__Your goal__. What is needed is every line of the data that includes the word "данных". Please copy each one.
*** Listed records Section Begins ***
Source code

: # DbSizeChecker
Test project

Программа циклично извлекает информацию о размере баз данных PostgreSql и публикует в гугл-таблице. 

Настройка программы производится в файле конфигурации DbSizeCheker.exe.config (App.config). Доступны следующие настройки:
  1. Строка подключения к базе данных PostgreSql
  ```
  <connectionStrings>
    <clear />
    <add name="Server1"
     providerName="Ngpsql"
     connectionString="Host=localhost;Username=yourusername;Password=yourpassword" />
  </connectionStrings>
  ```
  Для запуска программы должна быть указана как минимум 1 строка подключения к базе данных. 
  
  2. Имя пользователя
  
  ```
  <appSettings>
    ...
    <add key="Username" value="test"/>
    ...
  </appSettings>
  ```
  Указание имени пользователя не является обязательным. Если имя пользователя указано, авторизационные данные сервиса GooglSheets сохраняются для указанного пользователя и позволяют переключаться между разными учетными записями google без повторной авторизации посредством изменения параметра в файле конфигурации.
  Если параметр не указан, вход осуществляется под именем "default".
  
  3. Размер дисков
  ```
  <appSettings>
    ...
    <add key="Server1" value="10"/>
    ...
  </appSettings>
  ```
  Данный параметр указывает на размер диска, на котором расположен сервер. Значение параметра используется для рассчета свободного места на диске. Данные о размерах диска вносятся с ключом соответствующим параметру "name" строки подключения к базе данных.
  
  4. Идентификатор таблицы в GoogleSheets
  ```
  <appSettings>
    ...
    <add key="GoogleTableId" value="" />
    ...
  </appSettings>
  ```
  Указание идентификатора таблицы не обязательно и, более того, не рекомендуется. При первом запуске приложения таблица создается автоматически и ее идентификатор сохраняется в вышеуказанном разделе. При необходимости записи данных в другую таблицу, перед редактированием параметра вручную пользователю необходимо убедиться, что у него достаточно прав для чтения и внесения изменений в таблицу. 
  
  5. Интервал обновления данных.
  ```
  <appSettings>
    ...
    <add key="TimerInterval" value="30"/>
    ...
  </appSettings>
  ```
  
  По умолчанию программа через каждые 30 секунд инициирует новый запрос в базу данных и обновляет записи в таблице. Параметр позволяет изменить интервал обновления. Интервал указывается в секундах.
*** Listed records Section Ends ***
*** Listed records Section Begins ***
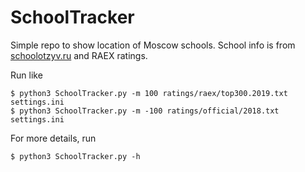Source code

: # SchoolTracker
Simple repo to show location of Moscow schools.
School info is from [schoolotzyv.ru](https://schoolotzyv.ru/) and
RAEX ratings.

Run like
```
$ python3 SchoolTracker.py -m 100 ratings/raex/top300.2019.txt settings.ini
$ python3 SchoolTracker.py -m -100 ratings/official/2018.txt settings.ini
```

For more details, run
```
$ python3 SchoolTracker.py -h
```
*** Listed records Section Ends ***
__Your solution__.
Программа циклично извлекает информацию о размере баз данных PostgreSql и публикует в гугл-таблице. 
  1. Строка подключения к базе данных PostgreSql
  Для запуска программы должна быть указана как минимум 1 строка подключения к базе данных. 
  Данный параметр указывает на размер диска, на котором расположен сервер. Значение параметра используется для рассчета свободного места на диске. Данные о размерах диска вносятся с ключом соответствующим параметру "name" строки подключения к базе данных.
  Указание идентификатора таблицы не обязательно и, более того, не рекомендуется. При первом запуске приложения таблица создается автоматически и ее идентификатор сохраняется в вышеуказанном разделе. При необходимости записи данных в другую таблицу, перед редактированием параметра вручную пользователю необходимо убедиться, что у него достаточно прав для чтения и внесения изменений в таблицу. 
  5. Интервал обновления данных.
  По умолчанию программа через каждые 30 секунд инициирует новый запрос в базу данных и обновляет записи в таблице. Параметр позволяет изменить интервал обновления. Интервал указывается в секундах.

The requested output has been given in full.